Sex-Specific Plasma Metabolomic Signatures in COPD Reveal Creatine, Purine/Urate, and Bile-Acid Axes
Carme Casadevall, César Jessé Enríquez-Rodríguez, Alexandra Eliassaf, Ady Castro-Acosta, Rosa Faner, José Luis López-Campos, Eduard Monsó, Sergi Pascual-Guàrdia, Ramon Camps-Ubach, Borja G. Cosío, Alvar Agustí, Ori Shalev, Joaquim Gea

TL;DR
The study finds sex-specific metabolic differences in COPD patients, highlighting creatine, purine/urate, and bile-acid pathways.
Contribution
It identifies novel sex-specific plasma metabolomic signatures in COPD, revealing distinct metabolic axes influenced by sex.
Findings
COPD patients showed decreased levels of nine metabolites compared to controls.
Sex-specific differences in COPD include higher urate in men and altered creatine and bile-acid pathways.
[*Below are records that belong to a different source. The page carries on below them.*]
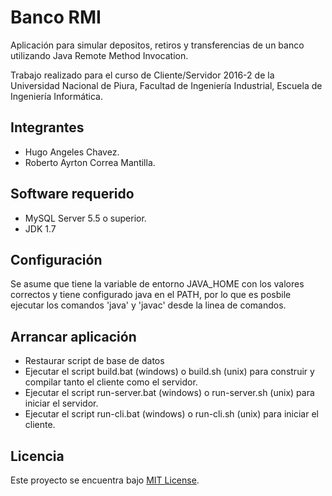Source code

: # Banco RMI

Aplicación para simular depositos, retiros y transferencias de un banco utilizando
Java Remote Method Invocation.

Trabajo realizado para el curso de Cliente/Servidor 2016-2 de la Universidad Nacional de Piura, Facultad de Ingeniería Industrial, Escuela de Ingeniería Informática.

## Integrantes

- Hugo Angeles Chavez.
- Roberto Ayrton Correa Mantilla.

## Software requerido

- MySQL Server 5.5 o superior.
- JDK 1.7

## Configuración
Se asume que tiene la variable de entorno JAVA_HOME con los valores correctos y tiene configurado java en el PATH, por lo que es posbile ejecutar los comandos 'java' y 'javac' desde la linea de comandos.

## Arrancar aplicación

- Restaurar script de base de datos
- Ejecutar el script build.bat (windows) o build.sh (unix) para construir y compilar tanto el cliente como el servidor.
- Ejecutar el script run-server.bat (windows) o run-server.sh (unix) para iniciar el servidor.
- Ejecutar el script run-cli.bat (windows) o run-cli.sh (unix) para iniciar el cliente.

## Licencia

Este proyecto se encuentra bajo [MIT License](http://www.opensource.org/licenses/MIT).
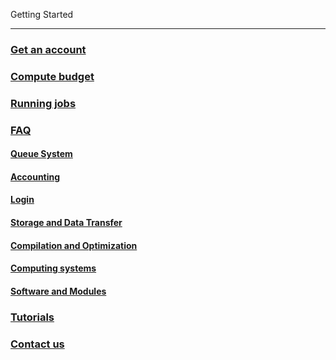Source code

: Getting Started

---

<!-- use only links inside h3 and h4 -->

### [Get an account](https://eth-cscs.github.io/production/getting_started/get_an_account)
### [Compute budget](https://eth-cscs.github.io/production/getting_started/compute_budget)
### [Running jobs](https://eth-cscs.github.io/production/getting_started/running_jobs)
### [FAQ](https://eth-cscs.github.io/production/getting_started/faq)
#### [Queue System](https://eth-cscs.github.io/production/getting_started/faq/#queue-system)
#### [Accounting](https://eth-cscs.github.io/production/getting_started/faq/#accounting)
#### [Login](https://eth-cscs.github.io/production/getting_started/faq/#login)
#### [Storage and Data Transfer](https://eth-cscs.github.io/production/getting_started/faq/#storage-and-data-transfer)
#### [Compilation and Optimization](https://eth-cscs.github.io/production/getting_started/faq/#compilation-and-optimization)
#### [Computing systems](https://eth-cscs.github.io/production/getting_started/faq/#computing-systems)
#### [Software and Modules](https://eth-cscs.github.io/production/getting_started/faq/#software-and-modules)
### [Tutorials](https://eth-cscs.github.io/production/getting_started/tutorials)
### [Contact us](https://eth-cscs.github.io/production/getting_started/contact_us)
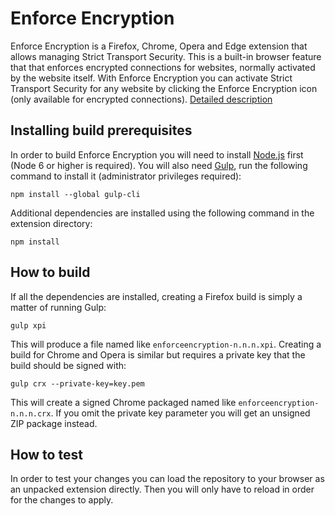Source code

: Enforce Encryption
==================

Enforce Encryption is a Firefox, Chrome, Opera and Edge extension that allows managing Strict Transport Security. This is a built-in browser feature that that enforces encrypted connections for websites, normally activated by the website itself. With Enforce Encryption you can activate Strict Transport Security for any website by clicking the Enforce Encryption icon (only available for encrypted connections). [Detailed description](https://palant.de/2014/03/31/enforce-encryption)

Installing build prerequisites
------------------------------

In order to build Enforce Encryption you will need to install [Node.js](https://nodejs.org/) first (Node 6 or higher is required). You will also need [Gulp](http://gulpjs.com/), run the following command to install it (administrator privileges required):

    npm install --global gulp-cli

Additional dependencies are installed using the following command in the extension directory:

    npm install

How to build
------------

If all the dependencies are installed, creating a Firefox build is simply a matter of running Gulp:

    gulp xpi

This will produce a file named like `enforceencryption-n.n.n.xpi`. Creating a build for Chrome and Opera is similar but requires a private key that the build should be signed with:

    gulp crx --private-key=key.pem

This will create a signed Chrome packaged named like `enforceencryption-n.n.n.crx`. If you omit the private key parameter you will get an unsigned ZIP package instead.

How to test
-----------

In order to test your changes you can load the repository to your browser as an unpacked extension directly. Then you will only have to reload in order for the changes to apply.
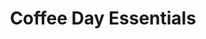 ---
title: "Coffee Day Essentials"
url: /bengaluru/coffee-day-essentials-54th-cross-road/
shop: Lebensmittel
---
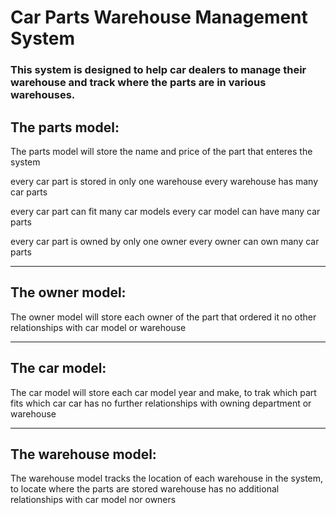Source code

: # Car Parts Warehouse Management System
### This system is designed to help car dealers to manage their warehouse and track where the parts are in various warehouses.

## The parts model:
The parts model will store the name and price of the part that enteres the system

every car part is stored in only one warehouse
every warehouse has many car parts
 
every car part can fit many car models
every car model can have many car parts

every car part is owned by only one owner
every owner can own many car parts

------------------------------------------
## The owner model:
The owner model will store each owner of the part that ordered it
no other relationships with car model or warehouse

------------------------------------------
## The car model:
The car model will store each car model year and make, to trak which part fits which car
car has no further relationships with owning department or warehouse

------------------------------------------
## The warehouse model:
The warehouse model tracks the location of each warehouse in the system, to locate where the parts are stored
warehouse has no additional relationships with car model nor owners
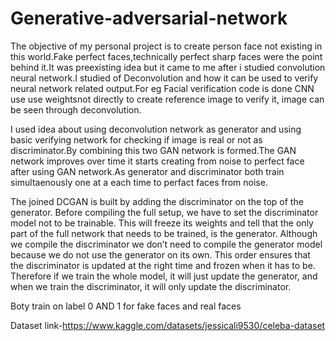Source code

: # Generative-adversarial-network
The objective of my personal project is to create person face not existing in this world.Fake perfect faces,technically perfect sharp faces were the point behind it.It was preexisting idea but it came to me after i studied convolution neural network.I studied of Deconvolution and how it can be used to verify neural network related output.For eg Facial verification code is done CNN use use weightsnot directly to create reference image to verify it, image can be seen through deconvolution.

I used idea about using deconvolution network as generator and using basic verifying network for checking if image is real or not as discriminator.By combining this two GAN network is formed.The GAN network improves over time it starts creating from noise to perfect face after using GAN network.As generator and discriminator both train simultaenously one at a each time to perfact faces from noise.

The joined DCGAN is built by adding the discriminator on the top of the generator.
Before compiling the full setup, we have to set the discriminator model not to be trainable. This will freeze its weights and tell that the only part of the full network that needs to be trained, is the generator.
Although we compile the discriminator we don’t need to compile the generator model because we do not use the generator on its own.
This order ensures that the discriminator is updated at the right time and frozen when it has to be. Therefore if we train the whole model, it will just update the generator, and when we train the discriminator, it will only update the discriminator.

Boty train on label 0 AND 1 for fake faces and real faces
 
Dataset link-https://www.kaggle.com/datasets/jessicali9530/celeba-dataset

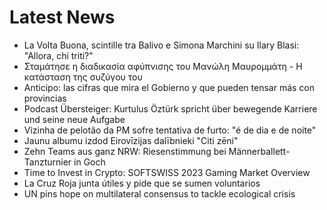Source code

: # Latest News
-  La Volta Buona, scintille tra Balivo e Simona Marchini su Ilary Blasi: "Allora, chi triti?"
-  Σταμάτησε η διαδικασία αφύπνισης του Μανώλη Μαυρομμάτη - Η κατάσταση της συζύγου του
-  Anticipo: las cifras que mira el Gobierno y que pueden tensar más con provincias
-  Podcast Übersteiger: Kurtulus Öztürk spricht über bewegende Karriere und seine neue Aufgabe
-  Vizinha de pelotão da PM sofre tentativa de furto: "é de dia e de noite"
-  Jaunu albumu izdod Eirovīzijas dalībnieki "Citi zēni"
-  Zehn Teams aus ganz NRW: Riesenstimmung bei Männerballett-Tanzturnier in Goch
-  Time to Invest in Crypto: SOFTSWISS 2023 Gaming Market Overview
-  La Cruz Roja junta útiles y pide que se sumen voluntarios
-  UN pins hope on multilateral consensus to tackle ecological crisis
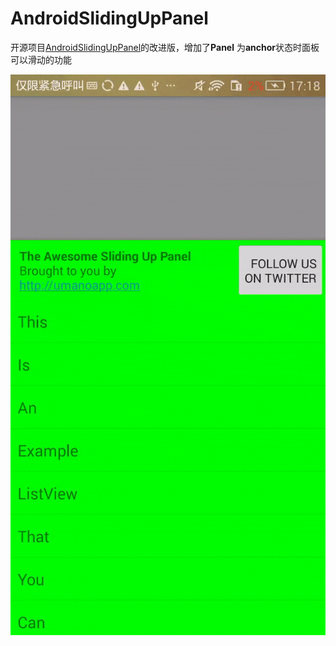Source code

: # AndroidSlidingUpPanel
开源项目[AndroidSlidingUpPanel](https://github.com/umano/AndroidSlidingUpPanel)的改进版，增加了**Panel** 为**anchor**状态时面板可以滑动的功能

![](https://github.com/ronhunlam/AndroidSlidingUpPanel/blob/master/sliding.gif)
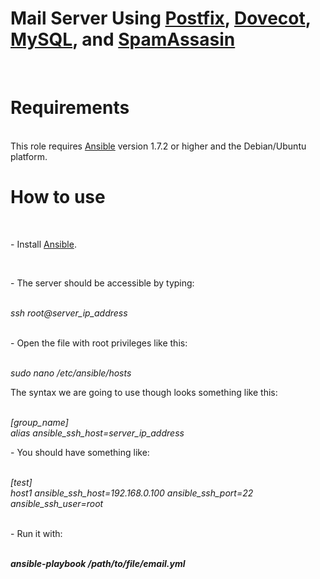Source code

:<h1>Mail Server Using <a href="http://www.postfix.org/">Postfix</a>, <a href="http://www.dovecot.org/">Dovecot</a>, <a href="http://www.mysql.com/">MySQL</a>, and <a href="http://spamassassin.apache.org/">SpamAssasin</a></h1><br>

<h1>Requirements</h1><br>
This role requires <a href="http://www.ansibleworks.com/">Ansible</a> version 1.7.2 or higher and the Debian/Ubuntu platform.<br>

<h1>How to use</h1><br>
<p> - Install <a href="http://www.ansibleworks.com/">Ansible</a>.</p><br>
<p> - The server should be accessible by typing:</p><br>
<i>ssh root@server_ip_address</i><br><br>
<p> - Open the file with root privileges like this:</p><br>
<i>sudo nano /etc/ansible/hosts</i><br>
<p>The syntax we are going to use though looks something like this:</p><br>
<i>[group_name]<br>
alias ansible_ssh_host=server_ip_address</i><br>
<p> - You should have something like:</p><br>
<i>[test]<br>
host1 ansible_ssh_host=192.168.0.100 ansible_ssh_port=22 ansible_ssh_user=root</i><br><br>
<p> - Run it with:</p><br>
<i><b>ansible-playbook /path/to/file/email.yml</b></i>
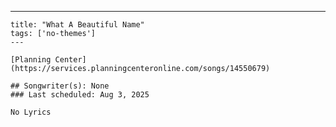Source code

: ---
    title: "What A Beautiful Name"
    tags: ['no-themes']
    ---

    [Planning Center](https://services.planningcenteronline.com/songs/14550679)

    ## Songwriter(s): None
    ### Last scheduled: Aug 3, 2025          

    No Lyrics
    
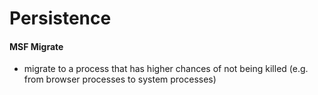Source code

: # Persistence
#### MSF Migrate
* migrate to a process that has higher chances of not being killed (e.g. from browser processes to system processes)
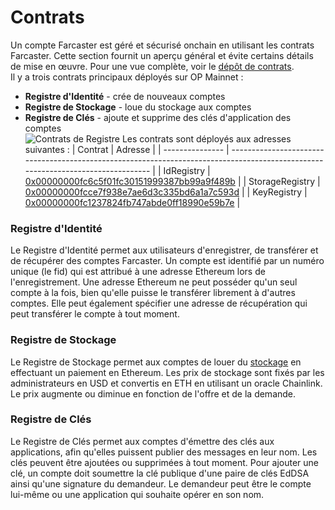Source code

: # Contrats

Un compte Farcaster est géré et sécurisé onchain en utilisant les contrats Farcaster. Cette section fournit un aperçu général et évite certains détails de mise en œuvre. Pour une vue complète, voir le [dépôt de contrats](https://github.com/farcasterxyz/contracts/).
<br>
Il y a trois contrats principaux déployés sur OP Mainnet :

- **Registre d'Identité** - crée de nouveaux comptes
- **Registre de Stockage** - loue du stockage aux comptes
- **Registre de Clés** - ajoute et supprime des clés d'application des comptes
  <br>
  ![Contrats de Registre](/assets/registry-contracts.png)
  Les contrats sont déployés aux adresses suivantes :
  | Contrat | Adresse |
  | --------------- | -------------------------------------------------------------------------------------------------------------------------------- |
  | IdRegistry | [0x00000000fc6c5f01fc30151999387bb99a9f489b](https://optimistic.etherscan.io/address/0x00000000fc6c5f01fc30151999387bb99a9f489b) |
  | StorageRegistry | [0x00000000fcce7f938e7ae6d3c335bd6a1a7c593d](https://optimistic.etherscan.io/address/0x00000000fcce7f938e7ae6d3c335bd6a1a7c593d) |
  | KeyRegistry | [0x00000000fc1237824fb747abde0ff18990e59b7e](https://optimistic.etherscan.io/address/0x00000000fc1237824fb747abde0ff18990e59b7e) |

### Registre d'Identité

Le Registre d'Identité permet aux utilisateurs d'enregistrer, de transférer et de récupérer des comptes Farcaster. Un compte est identifié par un numéro unique (le fid) qui est attribué à une adresse Ethereum lors de l'enregistrement. Une adresse Ethereum ne peut posséder qu'un seul compte à la fois, bien qu'elle puisse le transférer librement à d'autres comptes. Elle peut également spécifier une adresse de récupération qui peut transférer le compte à tout moment.

### Registre de Stockage

Le Registre de Stockage permet aux comptes de louer du [stockage](../what-is-farcaster/messages.md#storage) en effectuant un paiement en Ethereum. Les prix de stockage sont fixés par les administrateurs en USD et convertis en ETH en utilisant un oracle Chainlink. Le prix augmente ou diminue en fonction de l'offre et de la demande.

### Registre de Clés

Le Registre de Clés permet aux comptes d'émettre des clés aux applications, afin qu'elles puissent publier des messages en leur nom. Les clés peuvent être ajoutées ou supprimées à tout moment. Pour ajouter une clé, un compte doit soumettre la clé publique d'une paire de clés EdDSA ainsi qu'une signature du demandeur. Le demandeur peut être le compte lui-même ou une application qui souhaite opérer en son nom.
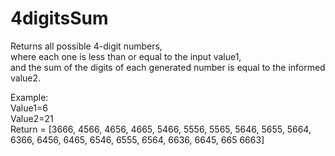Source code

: # 4digitsSum
Returns all possible 4-digit numbers, 
<br /> where each one is less than or equal to the input value1,
<br /> and the sum of the digits of each generated number is equal to the informed value2.

Example: 
<br /> Value1=6 
<br /> Value2=21
<br /> Return = [3666, 4566, 4656, 4665, 5466, 5556, 5565, 5646, 5655, 5664, 6366, 6456, 6465, 6546, 6555, 6564, 6636, 6645, 665 6663]
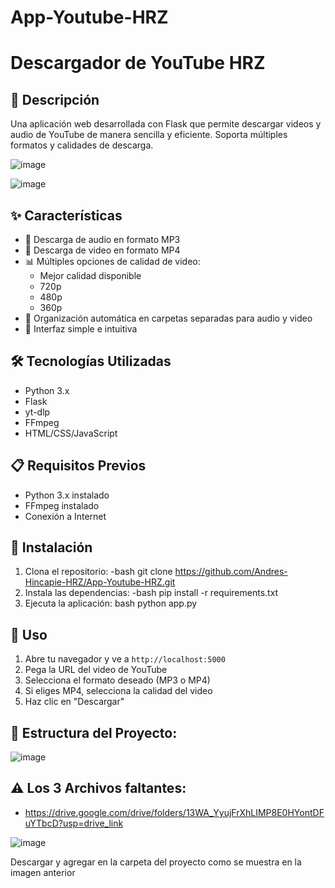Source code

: # App-Youtube-HRZ
# Descargador de YouTube HRZ

## 📝 Descripción
Una aplicación web desarrollada con Flask que permite descargar videos y audio de YouTube de manera sencilla y eficiente. Soporta múltiples formatos y calidades de descarga.

![image](https://github.com/user-attachments/assets/22c66be5-4916-486c-b5dc-03b4edcb10dc)

![image](https://github.com/user-attachments/assets/e0b1db58-9619-4891-9d9a-b50f92efc4a0)



## ✨ Características
- 🎵 Descarga de audio en formato MP3
- 🎥 Descarga de video en formato MP4
- 📊 Múltiples opciones de calidad de video:
  - Mejor calidad disponible
  - 720p
  - 480p
  - 360p
- 💾 Organización automática en carpetas separadas para audio y video
- 🚀 Interfaz simple e intuitiva

## 🛠️ Tecnologías Utilizadas
- Python 3.x
- Flask
- yt-dlp
- FFmpeg
- HTML/CSS/JavaScript

## 📋 Requisitos Previos
- Python 3.x instalado
- FFmpeg instalado
- Conexión a Internet

## 🚀 Instalación
1. Clona el repositorio:
-bash
git clone https://github.com/Andres-Hincapie-HRZ/App-Youtube-HRZ.git
2. Instala las dependencias:
-bash
pip install -r requirements.txt
3. Ejecuta la aplicación:
bash
python app.py
## 🎯 Uso
1. Abre tu navegador y ve a `http://localhost:5000`
2. Pega la URL del video de YouTube
3. Selecciona el formato deseado (MP3 o MP4)
4. Si eliges MP4, selecciona la calidad del video
5. Haz clic en "Descargar"

## 📁 Estructura del Proyecto:

![image](https://github.com/user-attachments/assets/161c9210-60cd-4650-b0f7-6c4bd6c75c9e)

## ⚠ Los 3 Archivos faltantes: 
- https://drive.google.com/drive/folders/13WA_YyujFrXhLIMP8E0HYontDFuYTbcD?usp=drive_link
  
![image](https://github.com/user-attachments/assets/92f48b1f-1655-44e8-9726-98248c51fbb4)

Descargar y agregar  en la carpeta del proyecto como se muestra en la imagen anterior

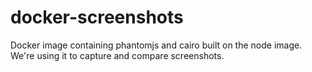 # docker-screenshots
Docker image containing phantomjs and cairo built on the node image. We're using it to capture and compare screenshots.
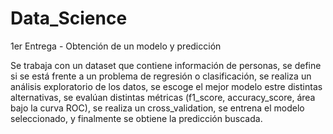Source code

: # Data_Science
1er Entrega - Obtención de un modelo y predicción

Se trabaja con un dataset que contiene información de personas,  se define si se está frente a un problema de regresión o  clasificación, se realiza un análisis exploratorio de los datos,  se escoge el mejor modelo estre distintas alternativas,  se evalúan  distintas métricas (f1_score, accuracy_score,  área bajo la curva ROC),  se realiza un cross_validation, se entrena  el modelo  seleccionado, y finalmente  se obtiene la predicción  buscada.
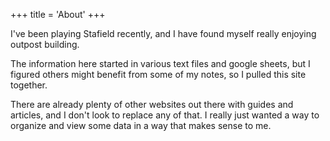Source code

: +++
title = 'About'
+++

I've been playing Stafield recently, and I have found myself really enjoying outpost building.

The information here started in various text files and google sheets, but I figured others might
benefit from some of my notes, so I pulled this site together.

There are already plenty of other websites out there with guides and articles, and I don't look to
replace any of that. I really just wanted a way to organize and view some data in a way that makes
sense to me.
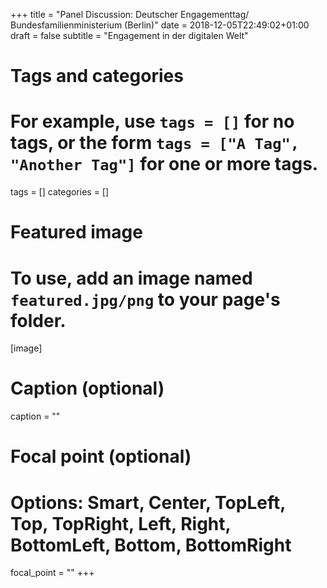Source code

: +++
title = "Panel Discussion: Deutscher Engagementtag/ Bundesfamilienministerium (Berlin)"
date = 2018-12-05T22:49:02+01:00
draft = false
subtitle = "Engagement in der digitalen Welt"

# Tags and categories
# For example, use `tags = []` for no tags, or the form `tags = ["A Tag", "Another Tag"]` for one or more tags.
tags = []
categories = []

# Featured image
# To use, add an image named `featured.jpg/png` to your page's folder. 
[image]
  # Caption (optional)
  caption = ""

  # Focal point (optional)
  # Options: Smart, Center, TopLeft, Top, TopRight, Left, Right, BottomLeft, Bottom, BottomRight
  focal_point = ""
+++
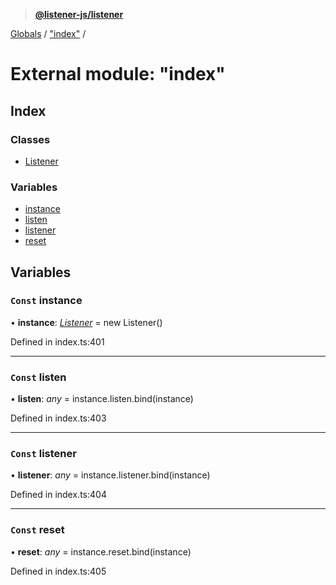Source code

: > **[@listener-js/listener](../README.md)**

[Globals](../globals.md) / ["index"](_index_.md) /

# External module: "index"

## Index

### Classes

* [Listener](../classes/_index_.listener.md)

### Variables

* [instance](_index_.md#const-instance)
* [listen](_index_.md#const-listen)
* [listener](_index_.md#const-listener)
* [reset](_index_.md#const-reset)

## Variables

### `Const` instance

• **instance**: *[Listener](../classes/_index_.listener.md)* =  new Listener()

Defined in index.ts:401

___

### `Const` listen

• **listen**: *any* =  instance.listen.bind(instance)

Defined in index.ts:403

___

### `Const` listener

• **listener**: *any* =  instance.listener.bind(instance)

Defined in index.ts:404

___

### `Const` reset

• **reset**: *any* =  instance.reset.bind(instance)

Defined in index.ts:405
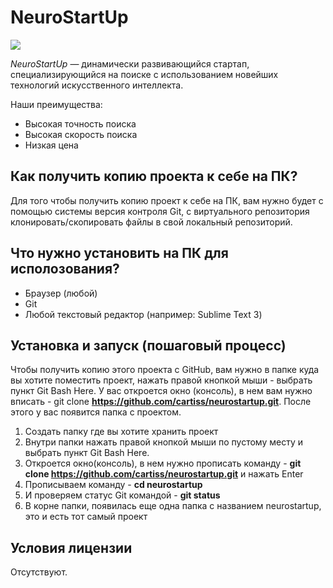 # NeuroStartUp

![](https://camo.githubusercontent.com/c6727c717cad1e4820481abb87524f90782445c5/68747470733a2f2f692e696d6775722e636f6d2f495a4f525769492e706e67)

*NeuroStartUp* — динамически развивающийся стартап, специализирующийся на поиске с использованием новейших технологий искусственного интеллекта.

Наши преимущества:
* Высокая точность поиска
* Высокая скорость поиска
* Низкая цена

## Как получить копию проекта к себе на ПК?

Для того чтобы получить копию проект к себе на ПК, вам нужно будет с помощью системы версия контроля Git, с виртуального репозитория клонировать/скопировать файлы в свой локальный репозиторий.

## Что нужно установить на ПК для исполозования?

* Браузер (любой)
* Git
* Любой текстовый редактор (например: Sublime Text 3)

## Установка и запуск (пошаговый процесс)

Чтобы получить копию этого проекта с GitHub, вам нужно в папке куда вы хотите поместить проект, нажать правой кнопкой мыши - выбрать пункт Git Bash Here. У вас откроется окно (консоль), в нем вам нужно вписать - git clone **https://github.com/cartiss/neurostartup.git**. После этого у вас появится папка с проектом.

1. Создать папку где вы хотите хранить проект
1. Внутри папки нажать правой кнопкой мыши по пустому месту и выбрать пункт Git Bash Here.
1. Откроется окно(консоль), в нем нужно прописать команду - **git clone https://github.com/cartiss/neurostartup.git** и нажать Enter
1. Прописываем команду - **cd neurostartup**
1. И проверяем статус Git командой - **git status**
1. В корне папки, появилась еще одна папка с названием neurostartup, это и есть тот самый проект

## Условия лицензии

Отсутствуют.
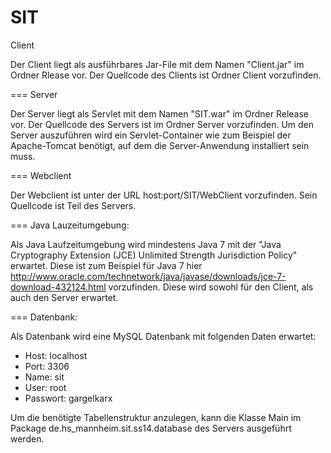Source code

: SIT
===
Client

Der Client liegt als ausführbares Jar-File mit dem Namen "Client.jar" im Ordner Rlease vor. Der Quellcode des Clients ist Ordner Client vorzufinden.

===
Server

Der Server liegt als Servlet mit dem Namen "SIT.war" im Ordner Release vor. Der Quellcode des Servers ist im Ordner Server vorzufinden.
Um den Server auszuführen wird ein Servlet-Container wie zum Beispiel der Apache-Tomcat benötigt, auf dem die Server-Anwendung installiert sein muss.

===
Webclient

Der Webclient ist unter der URL host:port/SIT/WebClient vorzufinden. Sein Quellcode ist Teil des Servers.

===
Java Lauzeitumgebung:

Als Java Laufzeitumgebung wird mindestens Java 7 mit der "Java Cryptography Extension (JCE) Unlimited Strength Jurisdiction Policy" erwartet. Diese ist zum Beispiel für Java 7 hier http://www.oracle.com/technetwork/java/javase/downloads/jce-7-download-432124.html vorzufinden. Diese wird sowohl für den Client, als auch den Server erwartet.

===
Datenbank:

Als Datenbank wird eine MySQL Datenbank mit folgenden Daten erwartet:
- Host: localhost
- Port: 3306
- Name: sit 
- User: root
- Passwort: gargelkarx

Um die benötigte Tabellenstruktur anzulegen, kann die Klasse Main im Package de.hs_mannheim.sit.ss14.database des Servers ausgeführt werden.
Metabolic patterns suggest systemic remodeling and sex-influenced heterogeneity in COPD.
Abstract
Metabolomic studies in COPD reveal systemic metabolic perturbations, yet sex is often treated as a covariate rather than a biological driver. We aimed to identify plasma metabolites differentiating COPD from controls and to define sex-specific metabolic signatures in both groups. Methods: In this controlled observational study (BIOMEPOC cohort), untargeted plasma metabolomics was performed by LC-MS/MS. Differential abundance was tested across four contrasts (COPD vs. controls; men vs. women within controls; men vs. women within COPD; sex-by-disease interaction) with a false discovery rate (FDR) correction. Because smoking history differed between COPD and controls, a post hoc ever-smokers analysis was conducted. Results: COPD differed from controls in nine metabolites (all decreased): DL-stachydrine, 3-methyl-L-histidine, fructose, pipecolinic and nipecotic acids, 5-nitro-o-toluidine,…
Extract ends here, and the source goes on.